The royal engagement was announced in a brief statement released by Clarence House.

It said: "The Prince of Wales is delighted to announce the engagement of Prince William to Miss Catherine Middleton.

"The wedding will take place in the spring or summer of 2011, in London. Further details about the wedding day will be announced in due course.

"We are both very, very happy," the prince said. He had proposed on holiday in Kenya in October, giving his fiancee his mother's engagement ring.

William said using Diana's ring was "my way of making sure my mother didn't miss out on today and the excitement".

http://www.bbc.co.uk/news/uk-11765422


----------



## Miguelsantos

siobhanwf said:


> Prince William to marry Kate Middleton
> 
> Kate Middleton and Prince William are set to marry next year
> 
> Prince William is to marry long-term girlfriend Kate Middleton next year, Clarence House has announced.
> 
> The royal engagement was announced in a brief statement released by Clarence House.
> 
> It said: "The Prince of Wales is delighted to announce the engagement of Prince William to Miss Catherine Middleton.
> 
> "The wedding will take place in the spring or summer of 2011, in London. Further details about the wedding day will be announced in due course.
> 
> "We are both very, very happy," the prince said. He had proposed on holiday in Kenya in October, giving his fiancee his mother's engagement ring.
> 
> William said using Diana's ring was "my way of making sure my mother didn't miss out on today and the excitement".
> 
> BBC News - Royal wedding: Prince William to marry Kate Middleton


In what way or mean can this help anyone on the Portuguese forum?
Once again isn’t for these sorts of posts that the forum lounge exists?


----------



## omostra06

Miguelsantos said:


> In what way or mean can this help anyone on the Portuguese forum?
> Once again isn’t for these sorts of posts that the forum lounge exists?

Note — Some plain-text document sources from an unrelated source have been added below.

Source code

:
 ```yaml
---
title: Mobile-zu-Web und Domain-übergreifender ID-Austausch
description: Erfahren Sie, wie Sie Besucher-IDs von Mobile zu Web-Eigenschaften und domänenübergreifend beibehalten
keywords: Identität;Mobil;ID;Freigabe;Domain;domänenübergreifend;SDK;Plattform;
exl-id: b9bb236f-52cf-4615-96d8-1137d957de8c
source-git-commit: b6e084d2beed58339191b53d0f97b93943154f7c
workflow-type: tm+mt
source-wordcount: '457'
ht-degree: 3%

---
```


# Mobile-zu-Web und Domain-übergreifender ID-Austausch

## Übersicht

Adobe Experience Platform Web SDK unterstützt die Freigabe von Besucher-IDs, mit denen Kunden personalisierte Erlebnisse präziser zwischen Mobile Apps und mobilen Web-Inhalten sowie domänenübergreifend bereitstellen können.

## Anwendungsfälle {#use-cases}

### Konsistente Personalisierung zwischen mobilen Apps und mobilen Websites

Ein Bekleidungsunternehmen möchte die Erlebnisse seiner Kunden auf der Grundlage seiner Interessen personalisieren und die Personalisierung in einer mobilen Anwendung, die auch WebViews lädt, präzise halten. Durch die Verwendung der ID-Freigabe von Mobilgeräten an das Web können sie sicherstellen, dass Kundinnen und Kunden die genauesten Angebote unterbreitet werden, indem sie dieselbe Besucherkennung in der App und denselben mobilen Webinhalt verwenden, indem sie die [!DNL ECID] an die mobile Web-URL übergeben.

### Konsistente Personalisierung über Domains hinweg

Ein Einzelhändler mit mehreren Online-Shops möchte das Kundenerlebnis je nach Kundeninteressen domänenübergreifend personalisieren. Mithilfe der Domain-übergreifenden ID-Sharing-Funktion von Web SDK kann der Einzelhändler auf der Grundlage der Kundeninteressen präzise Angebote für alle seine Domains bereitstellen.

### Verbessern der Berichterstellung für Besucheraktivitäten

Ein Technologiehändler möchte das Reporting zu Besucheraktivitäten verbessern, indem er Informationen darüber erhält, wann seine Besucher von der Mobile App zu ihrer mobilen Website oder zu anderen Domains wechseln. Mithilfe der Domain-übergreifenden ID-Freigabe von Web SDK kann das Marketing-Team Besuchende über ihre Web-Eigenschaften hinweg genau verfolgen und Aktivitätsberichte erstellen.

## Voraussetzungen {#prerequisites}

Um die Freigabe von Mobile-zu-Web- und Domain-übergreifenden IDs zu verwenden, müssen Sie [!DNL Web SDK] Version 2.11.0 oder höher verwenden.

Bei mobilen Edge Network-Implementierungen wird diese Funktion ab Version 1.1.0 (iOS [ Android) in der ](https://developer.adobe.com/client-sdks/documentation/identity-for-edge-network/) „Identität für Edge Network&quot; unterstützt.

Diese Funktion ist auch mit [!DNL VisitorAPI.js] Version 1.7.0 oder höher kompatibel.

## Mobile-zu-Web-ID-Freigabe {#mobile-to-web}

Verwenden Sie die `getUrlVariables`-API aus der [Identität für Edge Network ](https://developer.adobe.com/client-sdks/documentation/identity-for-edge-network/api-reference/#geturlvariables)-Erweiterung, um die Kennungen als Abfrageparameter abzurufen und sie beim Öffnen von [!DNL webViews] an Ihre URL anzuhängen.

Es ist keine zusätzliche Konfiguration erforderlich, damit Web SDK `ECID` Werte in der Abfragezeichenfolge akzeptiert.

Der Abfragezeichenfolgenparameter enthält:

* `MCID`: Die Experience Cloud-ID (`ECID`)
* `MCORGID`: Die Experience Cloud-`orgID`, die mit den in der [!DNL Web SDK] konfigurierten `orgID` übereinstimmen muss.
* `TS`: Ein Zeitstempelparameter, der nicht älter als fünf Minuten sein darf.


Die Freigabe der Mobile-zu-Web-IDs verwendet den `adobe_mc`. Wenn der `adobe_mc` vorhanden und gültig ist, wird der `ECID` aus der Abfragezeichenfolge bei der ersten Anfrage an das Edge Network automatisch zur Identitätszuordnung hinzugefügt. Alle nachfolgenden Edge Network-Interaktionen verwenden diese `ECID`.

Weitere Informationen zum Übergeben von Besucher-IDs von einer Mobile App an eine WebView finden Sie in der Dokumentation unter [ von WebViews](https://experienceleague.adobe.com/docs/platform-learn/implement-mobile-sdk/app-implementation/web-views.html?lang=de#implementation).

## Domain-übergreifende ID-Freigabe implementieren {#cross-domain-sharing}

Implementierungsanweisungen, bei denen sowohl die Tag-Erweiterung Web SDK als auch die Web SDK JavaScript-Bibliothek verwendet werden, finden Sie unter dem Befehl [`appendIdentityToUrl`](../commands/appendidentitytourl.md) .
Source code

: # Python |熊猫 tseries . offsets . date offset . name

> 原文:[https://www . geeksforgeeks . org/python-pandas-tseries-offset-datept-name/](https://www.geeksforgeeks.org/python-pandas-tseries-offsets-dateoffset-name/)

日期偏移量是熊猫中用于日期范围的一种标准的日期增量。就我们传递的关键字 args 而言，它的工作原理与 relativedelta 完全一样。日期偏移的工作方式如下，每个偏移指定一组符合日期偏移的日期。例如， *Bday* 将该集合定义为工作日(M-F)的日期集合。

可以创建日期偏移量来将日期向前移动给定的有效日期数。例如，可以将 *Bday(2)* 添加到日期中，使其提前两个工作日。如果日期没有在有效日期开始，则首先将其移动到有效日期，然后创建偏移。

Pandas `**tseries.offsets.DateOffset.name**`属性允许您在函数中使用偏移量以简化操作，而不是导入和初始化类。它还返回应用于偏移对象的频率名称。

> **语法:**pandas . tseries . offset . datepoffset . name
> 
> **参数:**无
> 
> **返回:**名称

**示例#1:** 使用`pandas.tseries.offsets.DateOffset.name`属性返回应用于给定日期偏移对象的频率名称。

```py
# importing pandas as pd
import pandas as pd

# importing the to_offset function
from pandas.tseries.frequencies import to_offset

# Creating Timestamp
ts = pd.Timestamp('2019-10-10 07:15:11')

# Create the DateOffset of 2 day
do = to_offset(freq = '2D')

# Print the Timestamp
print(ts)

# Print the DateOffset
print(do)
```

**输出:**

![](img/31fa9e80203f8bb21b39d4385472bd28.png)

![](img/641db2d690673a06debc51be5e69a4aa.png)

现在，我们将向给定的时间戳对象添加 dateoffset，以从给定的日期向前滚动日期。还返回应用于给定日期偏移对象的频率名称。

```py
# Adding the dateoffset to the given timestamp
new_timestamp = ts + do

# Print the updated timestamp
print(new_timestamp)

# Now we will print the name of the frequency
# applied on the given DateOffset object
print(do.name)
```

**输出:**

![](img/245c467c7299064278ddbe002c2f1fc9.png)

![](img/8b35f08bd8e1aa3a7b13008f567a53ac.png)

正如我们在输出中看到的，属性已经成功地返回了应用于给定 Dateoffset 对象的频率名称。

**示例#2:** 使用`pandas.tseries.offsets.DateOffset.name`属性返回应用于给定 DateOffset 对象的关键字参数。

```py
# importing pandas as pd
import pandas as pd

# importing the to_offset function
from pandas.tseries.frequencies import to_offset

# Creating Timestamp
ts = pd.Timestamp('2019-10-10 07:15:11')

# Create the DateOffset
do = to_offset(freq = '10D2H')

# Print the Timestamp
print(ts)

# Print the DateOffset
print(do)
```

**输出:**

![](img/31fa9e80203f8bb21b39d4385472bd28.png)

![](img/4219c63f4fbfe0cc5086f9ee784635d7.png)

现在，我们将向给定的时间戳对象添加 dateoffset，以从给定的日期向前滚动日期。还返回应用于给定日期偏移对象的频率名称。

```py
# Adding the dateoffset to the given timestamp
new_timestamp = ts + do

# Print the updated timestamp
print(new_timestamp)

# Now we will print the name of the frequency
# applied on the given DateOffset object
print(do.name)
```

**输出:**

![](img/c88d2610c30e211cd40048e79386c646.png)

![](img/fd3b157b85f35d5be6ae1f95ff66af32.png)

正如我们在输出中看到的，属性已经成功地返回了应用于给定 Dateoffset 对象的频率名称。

some of us might be getting an invite....


----------



## siobhanwf

omostra06 said:


> some of us might be getting an invite....


I have already bought my hat Derek


----------



## santaanita

siobhanwf said:


> Prince William to marry Kate Middleton
> 
> Kate Middleton and Prince William are set to marry next year
> 
> Prince William is to marry long-term girlfriend Kate Middleton next year, Clarence House has announced.
> 
> The royal engagement was announced in a brief statement released by Clarence House.
> 
> It said: "The Prince of Wales is delighted to announce the engagement of Prince William to Miss Catherine Middleton.
> 
> "The wedding will take place in the spring or summer of 2011, in London. Further details about the wedding day will be announced in due course.
> 
> "We are both very, very happy," the prince said. He had proposed on holiday in Kenya in October, giving his fiancee his mother's engagement ring.
> 
> William said using Diana's ring was "my way of making sure my mother didn't miss out on today and the excitement".
> 
> BBC News - Royal wedding: Prince William to marry Kate Middleton


Miguelsantos EXATEMENTE.


----------



## Camerashy

With your suave sophistication, charm and good looks I am sure you will be at the top of the invitation list, Derek


----------



## omostra06

Camerashy said:


> With your suave sophistication, charm and good looks I am sure you will be at the top of the invitation list, Derek


 i wont hold my breath for the postman to bring the invite..


----------



## Miguelsantos

It is just the point that the rules should be equal for everyone, and the mods should give the example. It is obvious that there are two rules in this forum, one for some members and other to the others


----------



## PETERFC

*Reply*



Miguelsantos said:


> It is just the point that the rules should be equal for everyone, and the mods should give the example. It is obvious that there are two rules in this forum, one for some members and other to the others


After i had a recent post remove as " Silly jokes " i sent the Moderator a message to remove me from the member list. As you can see this was not done. It seems that all my previous replies to PM's have been removed from my Private Messages folder but my inbox is still intact. 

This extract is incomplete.